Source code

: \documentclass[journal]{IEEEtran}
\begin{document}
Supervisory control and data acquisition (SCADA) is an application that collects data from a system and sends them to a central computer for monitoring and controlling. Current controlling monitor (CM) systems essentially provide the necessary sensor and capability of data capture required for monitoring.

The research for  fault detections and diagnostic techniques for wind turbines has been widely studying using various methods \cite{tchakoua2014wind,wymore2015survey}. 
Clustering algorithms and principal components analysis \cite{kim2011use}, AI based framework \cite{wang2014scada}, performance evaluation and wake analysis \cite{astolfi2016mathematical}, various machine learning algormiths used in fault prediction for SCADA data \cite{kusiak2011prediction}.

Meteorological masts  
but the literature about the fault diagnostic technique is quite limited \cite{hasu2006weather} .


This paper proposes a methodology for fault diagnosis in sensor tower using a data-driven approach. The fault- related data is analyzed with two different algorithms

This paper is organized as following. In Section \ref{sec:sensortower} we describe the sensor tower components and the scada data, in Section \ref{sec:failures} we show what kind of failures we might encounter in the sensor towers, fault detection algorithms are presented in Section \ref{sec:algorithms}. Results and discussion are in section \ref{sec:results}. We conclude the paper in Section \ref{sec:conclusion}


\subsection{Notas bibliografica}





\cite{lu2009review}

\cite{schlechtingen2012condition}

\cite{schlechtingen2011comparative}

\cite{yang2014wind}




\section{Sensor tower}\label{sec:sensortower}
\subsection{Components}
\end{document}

* PROBLEM TO WORK ON: All lines of the entries above where "various" turns up should be reported.

* SOLUTION FOR THIS PROBLEM:
The research for  fault detections and diagnostic techniques for wind turbines has been widely studying using various methods \cite{tchakoua2014wind,wymore2015survey}. 
Clustering algorithms and principal components analysis \cite{kim2011use}, AI based framework \cite{wang2014scada}, performance evaluation and wake analysis \cite{astolfi2016mathematical}, various machine learning algormiths used in fault prediction for SCADA data \cite{kusiak2011prediction}.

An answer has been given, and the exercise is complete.